Post Sun, May 31 2009, 10:11 pm
Ok, I dont really know where to start and I want to offload a shoulder load of guilt that is weighing me down. My twins b/g are two years old and the cutest kids on the planet b"ah (that is my impartial view lol). I just enrolled them for playgroup next months though they just turned two and this is the reason why.

They have as many toys in our dining room as any playgroup but they are not interested to play for more then 20 minutes in the day. They simply have NO interest in their Scooter, bike, cosy coupe, dollhouse, kitchen, doll stroller, garage, etc. etc. and if you tell me about overstimulation (I do pack away most and pull out different toys each day - tried it been there done it)
They will go out on the porch but that is not good enough they want to play on the street with the other kids (have you ever tried chasing twins 2 year olds running in different directions?)
They get bored and both of them insist on sitting on my lap for the better part of the day.
They are fun kids, and very friendly.
I felt that I cannot sit the entire day reading to them (which they love) because I work from home as well
I feel guilty with the DVD's they fill their head with but that is the little respite I get from them unpacking my china cabinet.
They seem to be bored...bored...bored.. and before you begin to chide me about activities... we color but they prefer to color on their clothes and faces... we go to the zoo, the park, for walks etc. etc. but how much can you do that. they prefer to unpack cupboard, play with the air conditioner, break china, stand on chairs to turn lights on and off, etc. etc.

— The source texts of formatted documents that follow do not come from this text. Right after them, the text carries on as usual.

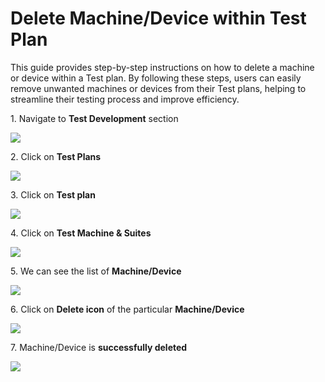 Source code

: # Delete Machine/Device within Test Plan

This guide provides step-by-step instructions on how to delete a machine or device within a Test plan. By following these steps, users can easily remove unwanted machines or devices from their Test plans, helping to streamline their testing process and improve efficiency.

1\. Navigate to **Test Development** section

![](https://ajeuwbhvhr.cloudimg.io/colony-recorder.s3.amazonaws.com/files/2024-03-05/ef38d6e3-0992-4e6b-b82c-6932e4d43af6/ascreenshot.jpeg?tl_px=0,0&br_px=1075,600&force_format=png&wat_scale=95&wat=1&wat_opacity=0.7&wat_gravity=northwest&wat_url=https://colony-recorder.s3.us-west-1.amazonaws.com/images/watermarks/FB923C_standard.png&wat_pad=1,226)


2\. Click on **Test Plans**

![](https://ajeuwbhvhr.cloudimg.io/colony-recorder.s3.amazonaws.com/files/2024-03-05/88c67767-63a7-4922-bf4a-ecd91e66ffcf/ascreenshot.jpeg?tl_px=0,222&br_px=1075,823&force_format=png&wat_scale=95&wat=1&wat_opacity=0.7&wat_gravity=northwest&wat_url=https://colony-recorder.s3.us-west-1.amazonaws.com/images/watermarks/FB923C_standard.png&wat_pad=158,265)


3\. Click on **Test plan**

![](https://ajeuwbhvhr.cloudimg.io/colony-recorder.s3.amazonaws.com/files/2024-03-05/bd825371-e4dd-4dc8-9bb2-20a298bc93e8/ascreenshot.jpeg?tl_px=0,45&br_px=1075,646&force_format=png&wat_scale=95&wat=1&wat_opacity=0.7&wat_gravity=northwest&wat_url=https://colony-recorder.s3.us-west-1.amazonaws.com/images/watermarks/FB923C_standard.png&wat_pad=477,265)


4\. Click on **Test Machine & Suites**

![](https://ajeuwbhvhr.cloudimg.io/colony-recorder.s3.amazonaws.com/files/2024-03-05/50df21f8-3c51-4bde-8f2d-149896cc6610/ascreenshot.jpeg?tl_px=0,0&br_px=1075,600&force_format=png&wat_scale=95&wat=1&wat_opacity=0.7&wat_gravity=northwest&wat_url=https://colony-recorder.s3.us-west-1.amazonaws.com/images/watermarks/FB923C_standard.png&wat_pad=375,171)


5\. We can see the list of **Machine/Device**

![](https://ajeuwbhvhr.cloudimg.io/colony-recorder.s3.amazonaws.com/files/2024-03-05/a30ddb1d-2c14-402c-9339-6ab9ab818e6b/user_cropped_screenshot.jpeg?tl_px=0,119&br_px=1075,720&force_format=png&wat_scale=95&wat=1&wat_opacity=0.7&wat_gravity=northwest&wat_url=https://colony-recorder.s3.us-west-1.amazonaws.com/images/watermarks/FB923C_standard.png&wat_pad=328,265)


6\. Click on **Delete icon** of the particular **Machine/Device**

![](https://ajeuwbhvhr.cloudimg.io/colony-recorder.s3.amazonaws.com/files/2024-03-05/e4449a66-7981-402a-b005-b8d07a268451/File.jpeg?tl_px=844,125&br_px=1920,726&force_format=png&wat_scale=95&wat=1&wat_opacity=0.7&wat_gravity=northwest&wat_url=https://colony-recorder.s3.us-west-1.amazonaws.com/images/watermarks/FB923C_standard.png&wat_pad=915,265)


7\. Machine/Device is **successfully deleted**

![](https://ajeuwbhvhr.cloudimg.io/colony-recorder.s3.amazonaws.com/files/2024-03-05/32d4a29c-0b22-4111-b61c-e54e7a935ddd/user_cropped_screenshot.jpeg?tl_px=0,56&br_px=1075,657&force_format=png&wat_scale=95&wat=1&wat_opacity=0.7&wat_gravity=northwest&wat_url=https://colony-recorder.s3.us-west-1.amazonaws.com/images/watermarks/FB923C_standard.png&wat_pad=332,265)



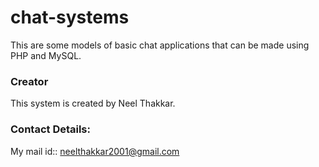 # chat-systems
This are some models of basic chat applications that can be made using PHP and MySQL.

### Creator
This system is created by Neel Thakkar.

### Contact Details:
My mail id:: neelthakkar2001@gmail.com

So the decision was that since they loved being around other kids (they really do) and they cry to be able to play outside with the neigbours (which is way to dangerous as none of them have a backyard). We will send them to a licensed airy fantastic playgroup in the neighbourhood. We went to check it out once and then twice and even took one of the kids along and this was her reaction. She walked in and forgot we existed. After 20 minutes when it was time to go, she yelled and tantrumed and refused to leave and may I say, even introduced herself to the teacher without any shyness.

But nevertheless I feel like I deserve the aware of Worst Mom of the Year for sending them to playgroup so young, but then on the other hand I am tearing my hairs out to keep them entertained for long enough.

Phew this was some airing out - now why dont I feel better?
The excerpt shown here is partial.